* **What is required**:
Which lines in the records below contain the word "more"? Report each of them.

(Dataset entries)
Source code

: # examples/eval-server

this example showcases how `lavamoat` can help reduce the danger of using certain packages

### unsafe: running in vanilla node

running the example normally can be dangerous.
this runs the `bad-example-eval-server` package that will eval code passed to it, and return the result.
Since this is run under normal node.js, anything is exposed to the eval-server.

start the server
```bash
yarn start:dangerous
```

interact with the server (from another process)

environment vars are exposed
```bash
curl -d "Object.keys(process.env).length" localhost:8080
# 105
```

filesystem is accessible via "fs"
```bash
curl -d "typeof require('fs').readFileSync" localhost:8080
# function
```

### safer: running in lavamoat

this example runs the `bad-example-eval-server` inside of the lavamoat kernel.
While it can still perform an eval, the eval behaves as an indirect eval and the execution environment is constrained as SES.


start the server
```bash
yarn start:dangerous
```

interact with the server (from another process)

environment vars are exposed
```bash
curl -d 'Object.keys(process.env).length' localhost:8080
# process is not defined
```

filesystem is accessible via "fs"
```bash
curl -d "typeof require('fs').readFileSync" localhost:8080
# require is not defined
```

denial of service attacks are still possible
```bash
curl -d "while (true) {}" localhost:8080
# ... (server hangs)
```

==

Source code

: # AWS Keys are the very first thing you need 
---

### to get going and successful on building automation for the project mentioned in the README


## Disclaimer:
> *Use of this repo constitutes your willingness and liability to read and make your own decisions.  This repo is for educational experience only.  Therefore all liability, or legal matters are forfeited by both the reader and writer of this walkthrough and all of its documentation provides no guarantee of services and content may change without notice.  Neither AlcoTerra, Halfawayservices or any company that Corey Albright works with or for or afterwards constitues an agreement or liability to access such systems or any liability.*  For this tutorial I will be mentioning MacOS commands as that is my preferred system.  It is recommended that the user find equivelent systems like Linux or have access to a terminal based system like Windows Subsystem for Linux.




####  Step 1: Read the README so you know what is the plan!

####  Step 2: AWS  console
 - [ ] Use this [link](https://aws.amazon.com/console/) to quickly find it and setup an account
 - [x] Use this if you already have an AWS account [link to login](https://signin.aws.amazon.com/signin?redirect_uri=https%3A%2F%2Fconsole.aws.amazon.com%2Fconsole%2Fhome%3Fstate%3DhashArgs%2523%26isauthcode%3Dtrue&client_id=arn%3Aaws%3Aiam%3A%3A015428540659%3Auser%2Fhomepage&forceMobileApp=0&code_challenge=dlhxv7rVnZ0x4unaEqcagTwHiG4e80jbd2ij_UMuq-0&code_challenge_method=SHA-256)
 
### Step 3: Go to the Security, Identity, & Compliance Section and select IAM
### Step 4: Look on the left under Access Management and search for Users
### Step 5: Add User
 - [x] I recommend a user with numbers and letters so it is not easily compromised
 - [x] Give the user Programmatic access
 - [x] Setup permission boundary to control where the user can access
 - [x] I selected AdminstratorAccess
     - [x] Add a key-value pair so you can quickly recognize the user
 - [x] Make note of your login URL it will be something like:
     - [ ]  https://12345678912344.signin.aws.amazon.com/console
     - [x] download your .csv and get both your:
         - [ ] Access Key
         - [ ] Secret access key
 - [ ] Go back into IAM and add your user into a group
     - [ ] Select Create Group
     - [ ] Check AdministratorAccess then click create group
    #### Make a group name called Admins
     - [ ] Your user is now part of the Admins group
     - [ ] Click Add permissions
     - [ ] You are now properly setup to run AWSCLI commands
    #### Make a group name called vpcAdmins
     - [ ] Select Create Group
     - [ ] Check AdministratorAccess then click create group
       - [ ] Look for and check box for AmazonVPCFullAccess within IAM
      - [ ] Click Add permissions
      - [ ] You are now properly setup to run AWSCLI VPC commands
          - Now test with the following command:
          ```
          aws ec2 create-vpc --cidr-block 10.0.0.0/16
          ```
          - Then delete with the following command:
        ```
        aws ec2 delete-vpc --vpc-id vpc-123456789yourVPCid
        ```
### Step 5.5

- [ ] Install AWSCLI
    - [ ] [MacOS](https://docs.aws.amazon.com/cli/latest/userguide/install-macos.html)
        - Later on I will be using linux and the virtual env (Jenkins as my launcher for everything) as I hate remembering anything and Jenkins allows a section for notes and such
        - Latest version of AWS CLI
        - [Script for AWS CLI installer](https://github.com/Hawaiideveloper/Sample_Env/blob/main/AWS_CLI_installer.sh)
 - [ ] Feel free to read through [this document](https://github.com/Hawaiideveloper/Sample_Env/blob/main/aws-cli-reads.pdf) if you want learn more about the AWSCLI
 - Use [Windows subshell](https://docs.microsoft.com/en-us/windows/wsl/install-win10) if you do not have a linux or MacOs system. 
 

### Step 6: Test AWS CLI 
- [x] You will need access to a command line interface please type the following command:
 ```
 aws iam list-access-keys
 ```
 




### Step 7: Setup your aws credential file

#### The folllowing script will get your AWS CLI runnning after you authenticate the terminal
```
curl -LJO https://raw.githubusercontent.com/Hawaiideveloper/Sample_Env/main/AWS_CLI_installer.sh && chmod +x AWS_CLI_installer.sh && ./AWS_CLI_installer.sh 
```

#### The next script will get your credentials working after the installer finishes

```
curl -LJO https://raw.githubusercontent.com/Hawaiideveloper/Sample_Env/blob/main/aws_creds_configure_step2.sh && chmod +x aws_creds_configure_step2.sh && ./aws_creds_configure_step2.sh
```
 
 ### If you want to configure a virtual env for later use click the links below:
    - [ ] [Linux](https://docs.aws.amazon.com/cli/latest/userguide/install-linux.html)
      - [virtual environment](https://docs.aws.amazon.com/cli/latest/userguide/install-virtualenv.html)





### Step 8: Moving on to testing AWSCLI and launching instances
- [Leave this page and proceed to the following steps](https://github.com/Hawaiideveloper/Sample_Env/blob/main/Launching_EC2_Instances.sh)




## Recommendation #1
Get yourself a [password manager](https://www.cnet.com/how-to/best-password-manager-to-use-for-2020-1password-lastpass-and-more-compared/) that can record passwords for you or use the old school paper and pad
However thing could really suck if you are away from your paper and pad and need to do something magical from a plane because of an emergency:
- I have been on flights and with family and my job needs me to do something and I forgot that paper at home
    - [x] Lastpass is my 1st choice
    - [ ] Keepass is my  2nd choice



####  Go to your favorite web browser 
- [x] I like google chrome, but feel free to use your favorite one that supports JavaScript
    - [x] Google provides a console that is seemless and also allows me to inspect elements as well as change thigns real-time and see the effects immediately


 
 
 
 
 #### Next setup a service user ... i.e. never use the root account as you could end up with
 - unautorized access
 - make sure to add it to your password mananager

==

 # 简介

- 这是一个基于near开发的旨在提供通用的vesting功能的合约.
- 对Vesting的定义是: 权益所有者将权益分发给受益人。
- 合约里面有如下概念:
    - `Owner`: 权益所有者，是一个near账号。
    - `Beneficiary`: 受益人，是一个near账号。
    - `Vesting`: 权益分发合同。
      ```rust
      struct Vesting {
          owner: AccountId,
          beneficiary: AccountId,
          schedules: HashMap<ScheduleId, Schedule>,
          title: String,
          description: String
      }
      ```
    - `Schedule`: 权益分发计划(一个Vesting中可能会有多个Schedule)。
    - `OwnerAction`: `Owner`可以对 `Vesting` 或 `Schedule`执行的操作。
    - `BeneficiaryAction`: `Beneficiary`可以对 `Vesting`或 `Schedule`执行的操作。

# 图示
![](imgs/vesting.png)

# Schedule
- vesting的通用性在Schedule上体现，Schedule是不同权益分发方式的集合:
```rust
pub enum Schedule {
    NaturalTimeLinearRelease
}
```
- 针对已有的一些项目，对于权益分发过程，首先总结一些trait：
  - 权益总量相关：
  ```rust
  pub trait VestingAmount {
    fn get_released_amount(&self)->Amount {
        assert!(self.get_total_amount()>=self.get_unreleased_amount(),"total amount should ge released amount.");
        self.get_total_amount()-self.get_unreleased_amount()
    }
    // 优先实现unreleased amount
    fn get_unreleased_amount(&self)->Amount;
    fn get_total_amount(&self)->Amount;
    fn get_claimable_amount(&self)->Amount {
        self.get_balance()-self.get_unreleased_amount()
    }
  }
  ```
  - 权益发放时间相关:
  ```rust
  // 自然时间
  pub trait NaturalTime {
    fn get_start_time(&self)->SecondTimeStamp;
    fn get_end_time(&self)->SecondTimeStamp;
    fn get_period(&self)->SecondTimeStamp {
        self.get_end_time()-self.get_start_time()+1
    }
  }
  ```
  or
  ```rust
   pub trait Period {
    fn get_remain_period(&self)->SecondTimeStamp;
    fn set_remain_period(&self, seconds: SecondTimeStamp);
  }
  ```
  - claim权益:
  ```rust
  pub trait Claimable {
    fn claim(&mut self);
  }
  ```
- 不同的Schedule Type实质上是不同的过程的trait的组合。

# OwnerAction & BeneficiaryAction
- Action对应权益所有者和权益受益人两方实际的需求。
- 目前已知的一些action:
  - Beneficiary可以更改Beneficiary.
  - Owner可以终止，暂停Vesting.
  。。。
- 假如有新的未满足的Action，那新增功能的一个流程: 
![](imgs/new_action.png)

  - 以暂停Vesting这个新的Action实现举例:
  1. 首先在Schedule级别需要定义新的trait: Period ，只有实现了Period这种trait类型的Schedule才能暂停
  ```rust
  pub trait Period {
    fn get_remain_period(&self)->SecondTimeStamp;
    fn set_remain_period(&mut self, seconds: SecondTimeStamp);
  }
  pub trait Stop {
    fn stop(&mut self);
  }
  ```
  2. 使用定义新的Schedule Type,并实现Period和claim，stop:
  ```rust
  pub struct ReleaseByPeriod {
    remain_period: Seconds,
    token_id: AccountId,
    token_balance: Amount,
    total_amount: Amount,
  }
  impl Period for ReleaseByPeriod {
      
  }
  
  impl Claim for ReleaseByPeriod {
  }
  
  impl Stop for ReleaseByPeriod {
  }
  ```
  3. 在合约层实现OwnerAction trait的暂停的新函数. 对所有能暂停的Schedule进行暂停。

* **Exercise response**:
 - [ ] Feel free to read through [this document](https://github.com/Hawaiideveloper/Sample_Env/blob/main/aws-cli-reads.pdf) if you want learn more about the AWSCLI
Get yourself a [password manager](https://www.cnet.com/how-to/best-password-manager-to-use-for-2020-1password-lastpass-and-more-compared/) that can record passwords for you or use the old school paper and pad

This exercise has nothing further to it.